To run one of them, use ./bin/run-example <class> [params]
. For example:
./bin/run-example SparkPi
will run the Pi example locally.
You can set the MASTER environment variable when running examples to submit
examples to a cluster. This can be a mesos:// or spark:// URL,
"yarn-cluster" or "yarn-client" to run on YARN, and "local" to run
locally with one thread, or "local[N]" to run locally with N threads. You
can also use an abbreviated class name if the class is in the examples
package. For instance:
MASTER=spark://host:7077 ./bin/run-example SparkPi
Many of the example programs print usage help if no params are given.
Running Tests
Testing first requires building Spark. Once Spark is built, tests can be run using:
./dev/run-tests
Please see the guidance on how to run all automated tests.
A Note About Hadoop Versions
Spark uses the Hadoop core library to talk to HDFS and other Hadoop-supported storage systems. Because the protocols have changed in different versions of Hadoop, you must build Spark against the same version that your cluster runs.
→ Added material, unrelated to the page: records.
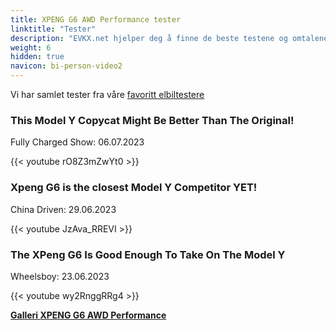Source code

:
 ```yaml
---
title: XPENG G6 AWD Performance tester
linktitle: "Tester"
description: "EVKX.net hjelper deg å finne de beste testene og omtalene av denne modellen."
weight: 6
hidden: true
navicon: bi-person-video2
---
```

Vi har samlet tester fra våre [favoritt elbiltestere](../../../../../guides/evreviewers/)

<div class="container text-center shadow p-2 pe-4 mb-5 bg-body-tertiary rounded border">
<h3>This Model Y Copycat Might Be Better Than The Original!</h3>
<p>Fully Charged Show: 06.07.2023</p>

{{< youtube rO8Z3mZwYt0 >}}

</div>
<div class="container text-center shadow p-2 pe-4 mb-5 bg-body-tertiary rounded border">
<h3>Xpeng G6 is the closest Model Y Competitor YET!</h3>
<p>China Driven: 29.06.2023</p>

{{< youtube JzAva_RREVI >}}

</div>
<div class="container text-center shadow p-2 pe-4 mb-5 bg-body-tertiary rounded border">
<h3>The XPeng G6 Is Good Enough To Take On The Model Y</h3>
<p>Wheelsboy: 23.06.2023</p>

{{< youtube wy2RnggRRg4 >}}

</div>
<div class="mt-3 mb-3">
<a href="../gallery/" class="text-decoration-none text-black">
<strong><i class="bi-arrow-left"></i>Galleri  </strong>
</a>
<a href="../" class="text-decoration-none text-black float-end">
<strong>XPENG G6 AWD Performance <i class="bi-arrow-right"></i></strong>
</a>
</div>
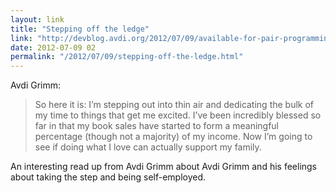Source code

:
 ```yaml
---
layout: link
title: "Stepping off the ledge"
link: "http://devblog.avdi.org/2012/07/09/available-for-pair-programming-appointments/"
date: 2012-07-09 02
permalink: "/2012/07/09/stepping-off-the-ledge.html"
---
```


Avdi Grimm:

> So here it is: I’m stepping out into thin air and dedicating the bulk of my time to things that get me excited. I’ve been incredibly blessed so far in that my book sales have started to form a meaningful percentage (though not a majority) of my income. Now I’m going to see if doing what I love can actually support my family.

An interesting read up from Avdi Grimm about Avdi Grimm and his feelings about taking the step and being self-employed.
Please refer to the build documentation at "Specifying the Hadoop Version" for detailed guidance on building for a particular distribution of Hadoop, including building for particular Hive and Hive Thriftserver distributions. See also "Third Party Hadoop Distributions" for guidance on building a Spark application that works with a particular distribution.
Configuration
Please refer to the Configuration guide in the online documentation for an overview on how to configure Spark.